A inclusão da autoestima no conceito global de saúde é uma conquista da sociedade contemporânea. Na época da residência, era frequente que jovens com defeitos congênitos da parede torácica fossem avaliados quanto à funcionalidade cardíaca e pulmonar e, diante de resultados normais, o que era a regra, recebessem o comunicado da contraindicação cirúrgica, face aos exames que, no imaginário de quem não tinha o problema, deviam ser festejados.
Foi um avanço conceitual o entendimento de que, nesses casos, a cirurgia não assustava porque continha uma barganha digna e justa na direção da normalidade. Quando se entendeu como doente quem se sentisse diminuído em relação aos seus pares, a ponto de comprometer seus sonhos, ambições e fantasias, estava criado o cenário que impulsionou a cirurgia estética/reparadora. Já tive pacientes com problemas na iniciação sexual, constrangidos pelo receio de serem considerados como aberrações, e houve até quem tomasse banho de chuveiro com camiseta porque, justo na saída do box, havia um espelho de parede.
O Serginho tinha 15 anos quando veio para uma consulta, desacompanhado. A pressa em tirar a blusa para que eu visse logo o tamanho do defeito tinha a urgência de quem precisava agudamente de um aliado, não para justificar a cirurgia, porque essa era a sua pretensão desesperada, mas para enfrentar a resistência do pai que, segundo ele, se negara a discutir o assunto. “E a sua mãe, o que pensa disso?”. Ele encheu os olhos para contar que a mãe tinha morrido e, desde então, o pai tratava de ser as duas coisas.
E aí transpareceu o belo garoto que ele é e que, numa condição ideal, eu adotaria:
“O problema, doutor, é que eu não posso de jeito nenhum magoar meu velho porque ele é o melhor pai do mundo. Aí, um dia desses, eu li uma das suas crônicas no jornal e pensei: bem que este doutor podia me ajudar a despertar no meu pai a falta que me faz a minha mãe!”. Resisti a abraçá-lo. Com dificuldade.
Combinamos, então, uma estratégia que deveria funcionar, sem gerar ansiedade exagerada, mas se bastar para trazer o pai na próxima consulta.

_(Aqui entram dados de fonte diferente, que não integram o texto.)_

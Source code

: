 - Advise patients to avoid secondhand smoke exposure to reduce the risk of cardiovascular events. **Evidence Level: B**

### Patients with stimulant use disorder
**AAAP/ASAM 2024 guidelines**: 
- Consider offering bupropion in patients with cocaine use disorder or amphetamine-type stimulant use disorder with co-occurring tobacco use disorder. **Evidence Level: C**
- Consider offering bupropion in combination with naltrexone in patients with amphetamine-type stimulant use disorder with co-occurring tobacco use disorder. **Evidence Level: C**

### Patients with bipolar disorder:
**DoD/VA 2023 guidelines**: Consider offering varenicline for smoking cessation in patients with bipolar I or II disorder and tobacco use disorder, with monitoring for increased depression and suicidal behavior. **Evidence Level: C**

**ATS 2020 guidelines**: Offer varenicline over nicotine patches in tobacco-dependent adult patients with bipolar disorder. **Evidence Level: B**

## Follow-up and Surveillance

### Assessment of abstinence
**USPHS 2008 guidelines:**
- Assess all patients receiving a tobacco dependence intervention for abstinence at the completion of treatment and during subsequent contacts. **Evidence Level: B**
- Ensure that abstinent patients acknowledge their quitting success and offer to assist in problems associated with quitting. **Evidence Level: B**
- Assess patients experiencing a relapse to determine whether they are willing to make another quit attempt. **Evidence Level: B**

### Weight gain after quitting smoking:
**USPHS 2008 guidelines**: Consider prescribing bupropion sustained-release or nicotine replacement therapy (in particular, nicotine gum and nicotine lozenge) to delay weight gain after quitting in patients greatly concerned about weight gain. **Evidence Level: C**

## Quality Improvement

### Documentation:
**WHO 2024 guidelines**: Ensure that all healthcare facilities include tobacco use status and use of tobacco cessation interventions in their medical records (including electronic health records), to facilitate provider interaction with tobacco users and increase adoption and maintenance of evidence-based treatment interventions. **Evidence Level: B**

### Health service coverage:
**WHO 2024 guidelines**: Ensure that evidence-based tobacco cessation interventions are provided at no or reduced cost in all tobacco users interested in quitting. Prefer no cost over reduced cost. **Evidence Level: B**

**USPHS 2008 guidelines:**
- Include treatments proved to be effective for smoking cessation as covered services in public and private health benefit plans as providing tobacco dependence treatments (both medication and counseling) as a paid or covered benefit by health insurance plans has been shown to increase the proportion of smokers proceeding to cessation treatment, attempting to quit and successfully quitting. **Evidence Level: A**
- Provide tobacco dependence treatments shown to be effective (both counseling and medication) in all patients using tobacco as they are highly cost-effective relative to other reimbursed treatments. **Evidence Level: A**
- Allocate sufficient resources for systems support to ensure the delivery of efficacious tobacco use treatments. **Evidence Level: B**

Dias depois, o garoto baixou os olhos enquanto ouvia o relato do pai preocupado com a possibilidade de que aquele afundamento da parede torácica do menino pudesse afetar o desempenho do seu pulmão. Antes de comentar a improbabilidade de que isso fosse verdadeiro, pedi ao Serginho que descrevesse o que aquele defeito significava para ele. Então, me dei conta do quanto aquele discurso já viera ensaiado. Qual um bacharel experiente, empertigado, olhando diretamente para o pai, descreveu o horror de cada sessão de educação física e o desespero de conviver com o olhar crítico dos coleguinhas ao vê-lo sem camisa. Então, o pai, visivelmente emocionado, questionou: “Mas não é possível que a medicina tão avançada não tenha um recurso para corrigir este defeito! Doutor, por favor, nos ajude!”.
No final da consulta, com tudo acertado, o Serginho ria e chorava, e o pai, meio sem entender, só se emocionou quando o filho disse: “A minha mãe também chorava quando ficava muito feliz!”. Seguiram abraçados pelo corredor, e claramente cabia mais gente naquele abraço. Fechei a porta com a certeza de que, agora, aquela dupla tinha a mais doce companhia na volta para casa.